Indeed that is a very good question, I'd found another thread on a forum where someone with a gtx 970 ftw of some sort had the exact (Location wise) same mosfet fail, his had meltdown. I honestly have no idea, but wouldn't it make sense that if it had died due to overvolting that it would've melted? Mine physically appeared fine, but was shorted. P.S GTA was using about 60% of GPU power to keep it at 60fps on my current settings, RL was had the fps cap set as high as it will go without a cfg edit, so that's 250. I only tried it in training, if I recall that put somewhere between 60%-80% load on the card. Would it be logical to assume the first MOSFET to get the power, if it is leaking power to them, would be the one to fail? The one highlighted is the one that failed. (This is an actual picture of my board, shortly before I figured out what one was shorted) Also, the one that looks like it isn't marked (top left) just has glare on it.
60cd4d7e33b4c51936f9a6277ef09338-png.jpg
 

Eximo

Titan
Ambassador
That would take some circuit analysis and looking at the mosfet drivers on the left there.

If you had a pair of mosfets in parallel to make up each phase, for example, then you were running the expected load of two mosfets through one. That could easily make it kerplode. Worth a shot to replace the mosfets if you have experience doing such a thing. There is always a chance of random part failure.

I have to admit, I have not kept up on 'modern' circuit design as much as I would like to. So I am not too familiar with the manufacturers of common parts. If there was someone out there to ask it would probably be someone like buildzoid over at actually hardcore overclocking. Might even have a teardown of that card somewhere.
 

Curbo34

Reputable
Jan 30, 2016
44
0
4,560

Naturally, when I was researching the issue I looked for Buildzoid talking about this card, or something similar, didn't see anything about it, but learned a lot anyway. The reason I didn't put another 4c10n on there is purely because getting one and shipping it is like $10... In reality that sounds like a fairly crap reason to not properly fix a GPU. I might end up re-flowing the two MOSFETS below the one I removed, because I sort of uhhh... Knocked them off while trying to remove my target (That for some reason didn't want to release when everything around it already had) So it's possible I didn't get them reseated entirely perfectly and thus any movement near my PC (Me moving, cat running around, someone in the next room over, etc) could be causing it to freak out. Thanks for all the help, when/if I figure anything more out I'll come back and update you. (Ofc you're welcome to ask any questions or give any advice you might think of/come by).
 

Curbo34

Reputable
Jan 30, 2016
44
0
4,560
Okay, so as of now my card seems to be stable.
All I did was boot into safemode on my main drive, use DDU to uninstall all drivers, restart back into safe mode, and install the Nvidia drivers.
That worked perfectly, the card has been stable for a while now (I figured this out within a few minutes of my last post here, but wanted to wait a day to see if it remained stable) I've played a solid few hours of GTA V, Rocket League, and Far Cry 4 with no issues at all. If it goes kaboom on me I'll let you know.
 

Curbo34

Reputable
Jan 30, 2016
44
0
4,560


Okay, in a great big shock to everyone (not) it broke again, and in another shock (not) it seems to be related to the 12v rail into the GPU.
The fans will attempt to spin (more then a twitch but far from the spin they want, lasts 2-3 seconds till they stop entirely) every 5 or so seconds. As far as I've been able to figure out, this basically means the card isn't getting the 12v rail, so it doesn't initialize.
Booting into windows with my 750 works fine, I also tested in my other system with another PSU.
Once booted into windows, using the 750 as my main card, the 970 doesn't appear in device manager at all.

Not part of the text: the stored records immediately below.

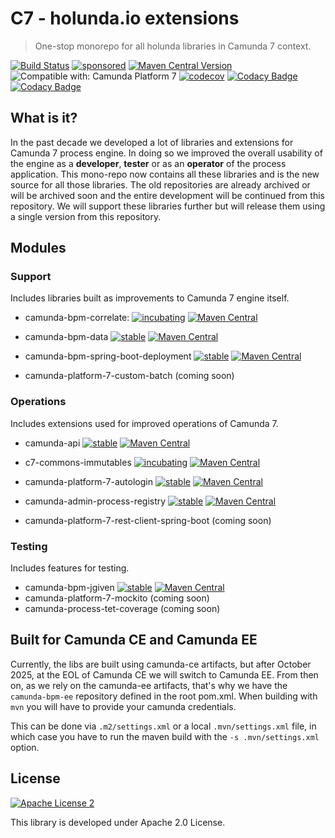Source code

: 
# C7 - holunda.io extensions

> One-stop monorepo for all holunda libraries in Camunda 7 context.

[![Build Status](https://github.com/holunda-io/c7/workflows/Development%20branches/badge.svg)](https://github.com/holunda-io/c7/actions)
[![sponsored](https://img.shields.io/badge/sponsoredBy-Holisticon-RED.svg)](https://holisticon.de/)
[![Maven Central Version](https://img.shields.io/maven-central/v/io.holunda.c7._/c7-root)](https://central.sonatype.com/artifact/io.holunda.c7._/c7-root)
![Compatible with: Camunda Platform 7](https://img.shields.io/badge/Compatible%20with-Camunda%20Platform%207-26d07c)
[![codecov](https://codecov.io/gh/holunda-io/c7/branch/develop/graph/badge.svg?token=imlMg9vhLZ)](https://codecov.io/gh/holunda-io/c7)
[![Codacy Badge](https://app.codacy.com/project/badge/Grade/8f4d11e919354d9eaa9be3be7b1a4232)](https://app.codacy.com/gh/holunda-io/c7/dashboard?utm_source=gh&utm_medium=referral&utm_content=&utm_campaign=Badge_grade)
[![Codacy Badge](https://app.codacy.com/project/badge/Coverage/8f4d11e919354d9eaa9be3be7b1a4232)](https://app.codacy.com/gh/holunda-io/c7/dashboard?utm_source=gh&utm_medium=referral&utm_content=&utm_campaign=Badge_coverage)

## What is it?

In the past decade we developed a lot of libraries and extensions for Camunda 7 process engine. In doing so we improved the overall
usability of the engine as a **developer**, **tester** or as an **operator** of the process application. This mono-repo now contains all these libraries
and is the new source for all those libraries. The old repositories are already archived or will be archived soon and the entire development
will be continued from this repository. We will support these libraries further but will release them using a single version from this 
repository.

## Modules

### Support

Includes libraries built as improvements to Camunda 7 engine itself.

- camunda-bpm-correlate: [![incubating](https://img.shields.io/badge/lifecycle-INCUBATING-orange.svg)](https://github.com/holisticon#open-source-lifecycle)
  [![Maven Central](https://maven-badges.herokuapp.com/maven-central/io.holunda/camunda-bpm-correlate/badge.svg)](https://maven-badges.herokuapp.com/maven-central/io.holunda/camunda-bpm-correlate)
- camunda-bpm-data [![stable](https://img.shields.io/badge/lifecycle-STABLE-green.svg)](https://github.com/holisticon#open-source-lifecycle)
  [![Maven Central](https://maven-badges.herokuapp.com/maven-central/io.holunda.data/camunda-bpm-data/badge.svg)](https://maven-badges.herokuapp.com/maven-central/io.holunda.data/camunda-bpm-data)

- camunda-bpm-spring-boot-deployment [![stable](https://img.shields.io/badge/lifecycle-STABLE-green.svg)](https://github.com/holisticon#open-source-lifecycle)
  [![Maven Central](https://maven-badges.herokuapp.com/maven-central/io.holunda.deployment/camunda-bpm-spring-boot-deployment/badge.svg)](https://maven-badges.herokuapp.com/maven-central/io.holunda.deployment/camunda-bpm-spring-boot-deployment)

- camunda-platform-7-custom-batch (coming soon)

### Operations

Includes extensions used for improved operations of Camunda 7.

- camunda-api [![stable](https://img.shields.io/badge/lifecycle-STABLE-green.svg)](https://github.com/holisticon#open-source-lifecycle)
  [![Maven Central](https://maven-badges.herokuapp.com/maven-central/io.holunda.camunda-api/camunda-bpm-engine-api/badge.svg)](https://maven-badges.herokuapp.com/maven-central/io.holunda.camunda-api/camunda-bpm-engine-api)

- c7-commons-immutables [![incubating](https://img.shields.io/badge/lifecycle-INCUBATING-orange.svg)](https://github.com/holisticon#open-source-lifecycle)
  [![Maven Central](https://maven-badges.herokuapp.com/maven-central/io.holunda.commons/camunda-commons-immutables/badge.svg)](https://maven-badges.herokuapp.com/maven-central/io.holunda.commons/camunda-commons-immutables)

- camunda-platform-7-autologin [![stable](https://img.shields.io/badge/lifecycle-STABLE-green.svg)](https://github.com/holisticon#open-source-lifecycle)
  [![Maven Central](https://maven-badges.herokuapp.com/maven-central/io.holunda/camunda-platform-7-autologin/badge.svg)](https://maven-badges.herokuapp.com/maven-central/io.holunda/camunda-platform-7-autologin)

- camunda-admin-process-registry [![stable](https://img.shields.io/badge/lifecycle-STABLE-green.svg)](https://github.com/holisticon#open-source-lifecycle)
  [![Maven Central](https://maven-badges.herokuapp.com/maven-central/io.holunda/camunda-admin-process-registry/badge.svg)](https://maven-badges.herokuapp.com/maven-central/io.holunda/camunda-admin-process-registry)

- camunda-platform-7-rest-client-spring-boot (coming soon)

### Testing

Includes features for testing.

- camunda-bpm-jgiven [![stable](https://img.shields.io/badge/lifecycle-STABLE-green.svg)](https://github.com/holisticon#open-source-lifecycle)
  [![Maven Central](https://maven-badges.herokuapp.com/maven-central/io.holunda.testing/camunda-bpm-jgiven/badge.svg)](https://maven-badges.herokuapp.com/maven-central/io.holunda.testing/camunda-bpm-jgiven)
- camunda-platform-7-mockito (coming soon)
- camunda-process-tet-coverage (coming soon)


## Built for Camunda CE and Camunda EE

Currently, the libs are built using camunda-ce artifacts, but after October 2025, at the EOL of Camunda CE we will switch
to Camunda EE. From then on, as we rely on the camunda-ee artifacts, that's why we have the `camunda-bpm-ee` repository 
defined in the root pom.xml. When building with `mvn` you will have to provide your camunda credentials.

This can be done via `.m2/settings.xml` or a local `.mvn/settings.xml` file, in which case you have to run the maven
build with the `-s .mvn/settings.xml` option.


## License

[![Apache License 2](https://img.shields.io/badge/License-Apache%202.0-blue.svg)](LICENSE)

This library is developed under Apache 2.0 License.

The card has been fine for several LONG gaming days, something north of 6hr/day over the last week for sure, probably closer to 8. This spent between Fornite, gta v, and rocket league. Most of them pushing the GPU to 100% constantly for various reasons.
The card was fine while gaming, I did a normal shutdown last night, then woke up and tried to power it on. Any thoughts?
Other mosfets finally had enough of picking up the slack and went kerboom? That doesn't seem likely given it broke while sitting, I also had the system idle (nothing more then youtube) for 40 or so minutes after gaming, so it had time to cool off for sure.
I'm stumped, I wanna try to fix it because I find it fun, but at some point I need to cut my losses. I'm 16, and currently don't have a job (Geographical thing mostly, no work around here that interests me) so I'm about ready to just go out and get a shit job so I can have a bit of money to spend on things I want before I end up having to spend all my money and go into dept for college and bills.
 

Eximo

Titan
Ambassador
Inrush current is a thing. But without access to the card, a good oscilloscope and probes, probably not going to be able to tell you much.

I'm told EVGA has a repair service they offer outside of warranty, might give them a call. No charge if they deem it unrepairable. Something like $65 an hour, which could be far cheaper than a new card.

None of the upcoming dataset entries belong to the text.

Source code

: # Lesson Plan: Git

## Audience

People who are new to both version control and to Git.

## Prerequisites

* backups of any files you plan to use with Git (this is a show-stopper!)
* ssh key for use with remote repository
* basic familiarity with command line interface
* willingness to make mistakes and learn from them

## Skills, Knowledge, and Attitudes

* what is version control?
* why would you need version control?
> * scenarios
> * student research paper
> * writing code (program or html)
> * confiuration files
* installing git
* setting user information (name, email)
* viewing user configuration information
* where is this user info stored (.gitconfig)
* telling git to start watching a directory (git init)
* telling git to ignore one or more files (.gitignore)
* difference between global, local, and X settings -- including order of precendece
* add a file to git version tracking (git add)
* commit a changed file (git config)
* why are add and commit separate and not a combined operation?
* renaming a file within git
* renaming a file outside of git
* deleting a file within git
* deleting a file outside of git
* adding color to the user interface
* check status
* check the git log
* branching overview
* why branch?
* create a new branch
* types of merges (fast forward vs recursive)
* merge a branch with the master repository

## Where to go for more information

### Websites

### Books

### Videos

Used 970 are around $250 as I recall. But a new 1050Ti is not much more which would be similar.
 

Curbo34

Reputable
Jan 30, 2016
44
0
4,560


Now I'm properly confused, card has been twitching away in my system for a bit while I did some daily stuff, decided to give it one more shot before removing the card again and it worked. I'm guessing you're right with the inrush current, and as I don't have an oscilloscope (Or the experience with it required) it's just gonna remain a mystery, and I'll dink with it by the daily if it continues acting up, probably gonna buy a new mosfet for it and put it on, as well as make sure all the others in the area are properly seated.

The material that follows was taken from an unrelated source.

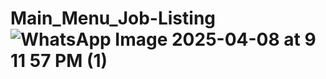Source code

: # Main_Menu_Job-Listing ![WhatsApp Image 2025-04-08 at 9 11 57 PM (1)](https://github.com/user-attachments/assets/7da5378a-0138-4459-923c-48045d35488a)

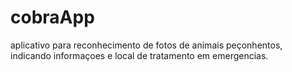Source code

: # cobraApp
aplicativo para reconhecimento de fotos de animais peçonhentos, indicando informaçoes e local de tratamento em emergencias.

You can find used 970s on reddit for about $200-$225 shipped, but I'm not willing to the insane prices, I'll just suffer with my 750 until prices drop, I'm planning to buy a 1080 from my friend (Trusted friend, not just some "friend") when he goes to the new generation (1180, 2080?) so that should happen soon anyway. Any more updates from here on out will more of serve as a log for both myself and anyone else with similar things, so you're more then welcome to turn off notifications to this thread, or stick around if you're interested. Very interested in that repair service though, I'll look into that.

Thanks for all the help.

-Curbo
 

Eximo

Titan
Ambassador
Interesting.

If he can get one. I'm holding out for the 2080Ti to replace my 1080. I don't imagine it will be easy to get the 2080. I suspect Nvidia will do an FE launch again, meaning it is probably going to be $800 at launch factoring in increased DRAM prices (1080 was $700 at launch, I paid $650 when the AIB cards launched)
 

Curbo34

Reputable
Jan 30, 2016
44
0
4,560
Well, that lasted a solid month. It just went pop while I was playing warframe, not even under that much load. Unsurprisingly, another 4c10n (The one directly to the left of the highlighted one) went kaboom. Gonna order 2 and put 'em on, see if it comes back to life. I'm assuming it exploded due to a drop in efficiency, today was the first hot day here in Minnesota, and it was ~85°F as well as fairly humid. Will post again to update on resurrection, assuming I do decide to go that route.
 

IHateSmurfs

Prominent
Mar 10, 2017
149
0
760
There's an urban myth that says older nVidia GPU's are having MOSFET leaks and failures to make you upgrade to the newer gen xD. No, seriously, do you see any leakage on the board? You should send that to an expert so he could probably try to fix it.